What was once the kitchen of the “Saracen’s Head” is now the bar-parlour of the “Pomfret Arms”; but otherwise the house is the same as when Dickens knew it. The somewhat severe frontage loses in a black-and-white drawing its principal charm, for it is built of the golden-brown local ferruginous sandstone of the district.

The journey to London is carried abruptly from Towcester to its ending at the “George and Vulture”; and with “Osborne’s Hotel in the Adelphi” the last inn to be identified in the closing scenes of Pickwick is reached. That staid family hotel, still existing in John Street, and now known as the “Adelphi,” is associated with the flight of Emily Wardle and Snodgrass. The sign of the last public-house in the story, “an excellent house near Shooter’s Hill,” to which Mr. Tony Weller, no longer “of the Bell Savage,” retired, is not disclosed.


CHAPTER XI

DICKENSIAN INNS

The knowledge Dickens possessed of inns, old and new, was, as already said, remarkable. His education in this sort began early.
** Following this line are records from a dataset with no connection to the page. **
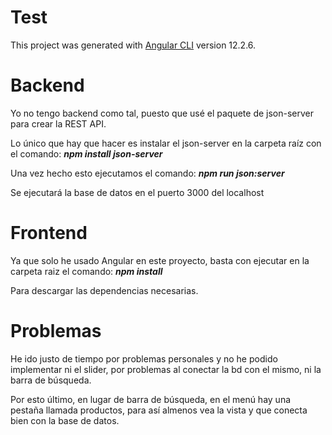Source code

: # Test

This project was generated with [Angular CLI](https://github.com/angular/angular-cli) version 12.2.6.

# Backend


Yo no tengo backend como tal, puesto que usé el paquete de json-server para crear la REST API.

Lo único que hay que hacer es instalar el json-server en la carpeta raíz con el comando: ***npm install json-server***

Una vez hecho esto ejecutamos el comando: ***npm run json:server***

Se ejecutará la base de datos en el puerto 3000 del localhost


# Frontend


Ya que solo he usado Angular en este proyecto, basta con ejecutar en la carpeta raiz el comando: ***npm install***

Para descargar las dependencias necesarias.

# Problemas

He ido justo de tiempo por problemas personales y no he podido implementar ni el slider, por problemas al conectar la bd con el mismo, ni la barra de búsqueda.

Por esto último, en lugar de barra de búsqueda, en el menú hay una pestaña llamada productos, para así almenos vea la vista y que conecta bien con la base de datos.
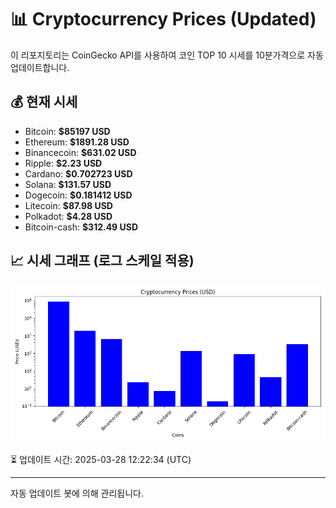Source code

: 
# 📊 Cryptocurrency Prices (Updated)

이 리포지토리는 CoinGecko API를 사용하여 코인 TOP 10 시세를 10분가격으로 자동 업데이트합니다.

## 💰 현재 시세
- Bitcoin: **$85197 USD**
- Ethereum: **$1891.28 USD**
- Binancecoin: **$631.02 USD**
- Ripple: **$2.23 USD**
- Cardano: **$0.702723 USD**
- Solana: **$131.57 USD**
- Dogecoin: **$0.181412 USD**
- Litecoin: **$87.98 USD**
- Polkadot: **$4.28 USD**
- Bitcoin-cash: **$312.49 USD**

## 📈 시세 그래프 (로그 스케일 적용)
![Crypto Prices](crypto_prices.png)

⏳ 업데이트 시간: 2025-03-28 12:22:34 (UTC)

---
자동 업데이트 봇에 의해 관리됩니다.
From his early years in London, at the blacking factory, when he sampled the “genuine stunning” at the “Red Lion,” Parliament Street, through his experiences as a reporter of election speeches in the provinces, when long coach journeys presented a constant succession of inns and posting-houses, circumstances made him familiar with every variety of house of public entertainment; and afterwards, as novelist, he enlarged upon inns from choice, realising as he did that in those days romance had its chief home at them.
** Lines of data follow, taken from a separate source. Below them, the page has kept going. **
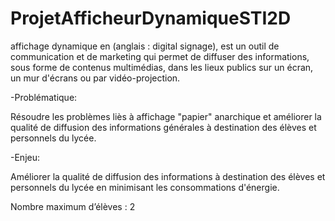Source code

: # ProjetAfficheurDynamiqueSTI2D
affichage dynamique en (anglais : digital signage), est un outil de communication et de marketing qui permet de diffuser des informations, sous forme de contenus multimédias, dans les lieux publics sur un écran, un mur d'écrans ou par vidéo-projection. 

-Problématique:

Résoudre les problèmes liès à affichage "papier" anarchique et améliorer la qualité de diffusion des informations générales à destination des élèves et personnels du lycée. 
 
-Enjeu:

Améliorer la qualité de diffusion des informations à destination des élèves et personnels du lycée en minimisant les consommations d'énergie. 
 
Nombre maximum d’élèves : 2
 
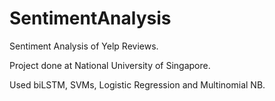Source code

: # SentimentAnalysis
Sentiment Analysis of Yelp Reviews.

Project done at National University of Singapore.

Used biLSTM, SVMs, Logistic Regression and Multinomial NB.
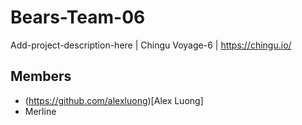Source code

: # Bears-Team-06
Add-project-description-here | Chingu Voyage-6 | https://chingu.io/

## Members
- (https://github.com/alexluong)[Alex Luong]
- Merline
Dickensian inns, as treated of in this chapter, are those houses, other than the inns of Pickwick, associated with Dickens personally, or through his novels. It is hardly necessary to add at this day, that either association is assiduously cultivated, and that we have almost come to that dizzy edge of things where, in addition to the inns Dickens is certainly known to have mentioned or visited, those he would have treated of or stayed at, had he known better, will come under review, together with a further paper on the inns he did not immortalise, and why not.

When Dickens first visited Bath, in May, 1835, as a reporter, he stayed, according to tradition, at the humble “Saracen’s Head,” in Broad Street, and there also, according to tradition, he was assigned a humble room in an outhouse down the yard. A dozen times, if we may believe a former landlady’s story, he went with lighted candle across the windy yard to his bedroom; a dozen times, the wind puffed it out, and he never uttered a mild d——! It is a remarkable instance of restraint, likely to remain in the recollection of any landlady.